Я полюбопытствовал, отчего не вышла замуж сама Абелона. Она мне казалась уже старой, мне и в голову не приходило, что у нее все могло еще быть впереди.
— Не за кого было, — сказала она просто, и вдруг она стала прекрасна. «Значит, Абелона хороша собой?» — вдруг изумился я. Потом я уехал из дому в Дворянскую академию, и для меня настало постыдное и горькое время. Но там, в Сорё, стоя в нише окна, на время отделавшись от однокашников, я смотрел на деревья, и в такие минуты, а еще по ночам, я укреплялся в уверенности, что Абелона прекрасна. И я стал писать ей письма, длинные, коротенькие, много тайных писем, в которых, казалось мне, я вспоминал об Ульсгоре и жаловался. Но теперь я вижу — это были любовные письма. И вот, протомив ожиданьем, начались наконец-то все не начинавшиеся каникулы, и, словно нарочно уговорившись, мы встретились без посторонних глаз.

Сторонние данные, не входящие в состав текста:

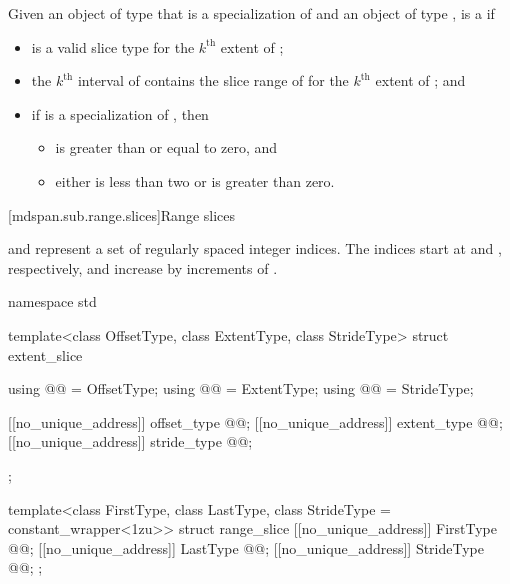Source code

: \pnum
Given an object  of type 
that is a specialization of  and
an object  of type ,
 is a
if
\begin{itemize}
\item
   is a valid  slice type for the $k^\text{th}$ extent of ;
\item
  the $k^\text{th}$ interval of 
  contains the  slice range of 
  for the $k^\text{th}$ extent of ; and
\item
  if  is a specialization of , then
  \begin{itemize}
  \item {} is greater than or equal to zero, and
  \item either  is less than two or  is greater than zero.
  \end{itemize}
\end{itemize}

[mdspan.sub.range.slices]{Range slices}

\pnum
{} and  represent a set of
 regularly spaced integer indices.
The indices start at  and , respectively, and
increase by increments of .

%
%
\begin{codeblock}
namespace std {
  template<class OffsetType, class ExtentType, class StrideType>
  struct extent_slice {
    using @@ = OffsetType;
    using @@ = ExtentType;
    using @@ = StrideType;

    [[no_unique_address]] offset_type @@{};
    [[no_unique_address]] extent_type @@{};
    [[no_unique_address]] stride_type @@{};
  };

  template<class FirstType, class LastType, class StrideType = constant_wrapper<1zu>>
  struct range_slice {
    [[no_unique_address]] FirstType @@{};
    [[no_unique_address]] LastType @@{};
    [[no_unique_address]] StrideType @@{};
  };
}
\end{codeblock}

Мы ни о чем не уславливались, но когда карета свернула в парк, я не мог удержаться и соскочил, возможно, я просто-напросто не хотел, как чужой, подкатывать к дому в карете… Лето стояло уже в разгаре. Я выбежал боковой тропкой к ракитнику. И там была Абелона. Прекрасная, прекрасная Абелона.

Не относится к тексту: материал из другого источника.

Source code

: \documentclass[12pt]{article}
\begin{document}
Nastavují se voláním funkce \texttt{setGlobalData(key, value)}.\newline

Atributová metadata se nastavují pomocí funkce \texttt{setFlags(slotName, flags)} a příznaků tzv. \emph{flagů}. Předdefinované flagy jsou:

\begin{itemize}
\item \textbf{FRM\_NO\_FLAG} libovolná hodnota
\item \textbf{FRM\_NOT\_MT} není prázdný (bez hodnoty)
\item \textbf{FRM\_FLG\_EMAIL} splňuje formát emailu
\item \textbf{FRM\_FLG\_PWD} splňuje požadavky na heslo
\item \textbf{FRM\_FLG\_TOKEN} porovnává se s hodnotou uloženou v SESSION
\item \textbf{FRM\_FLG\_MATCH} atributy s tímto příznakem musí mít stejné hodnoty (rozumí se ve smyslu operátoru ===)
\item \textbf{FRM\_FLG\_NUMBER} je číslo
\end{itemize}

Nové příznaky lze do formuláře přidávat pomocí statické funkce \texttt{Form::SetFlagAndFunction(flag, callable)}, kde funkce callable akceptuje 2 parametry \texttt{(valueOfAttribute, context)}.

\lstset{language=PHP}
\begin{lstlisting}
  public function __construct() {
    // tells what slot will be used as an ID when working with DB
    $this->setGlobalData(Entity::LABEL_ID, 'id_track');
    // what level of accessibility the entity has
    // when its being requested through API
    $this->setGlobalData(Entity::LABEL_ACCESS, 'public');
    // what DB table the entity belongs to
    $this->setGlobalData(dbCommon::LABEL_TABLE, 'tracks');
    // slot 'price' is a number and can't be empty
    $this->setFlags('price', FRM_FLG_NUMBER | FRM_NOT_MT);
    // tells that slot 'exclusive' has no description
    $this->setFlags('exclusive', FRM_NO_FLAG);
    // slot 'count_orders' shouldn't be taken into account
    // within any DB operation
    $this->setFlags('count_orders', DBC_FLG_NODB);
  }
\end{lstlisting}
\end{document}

Мне никогда не забыть, как ты на меня взглянула тогда; как ты, будто боясь расплескать, удерживала на запрокинутом лице этот взгляд.
Ах! Неужто не изменился климат? Не потеплело во всем Ульсгоре от нашего жара? И розы в парке — не цветут ли еще и поныне до самого декабря?
Я не стану рассказывать о тебе, Абелона. Не потому, что мы обманули друг друга — ведь и тогда ты любила одного-единственного, кого ты, любящая, не умела забыть, я же — всех женщин сразу; но потому, что не всего можно коснуться словом.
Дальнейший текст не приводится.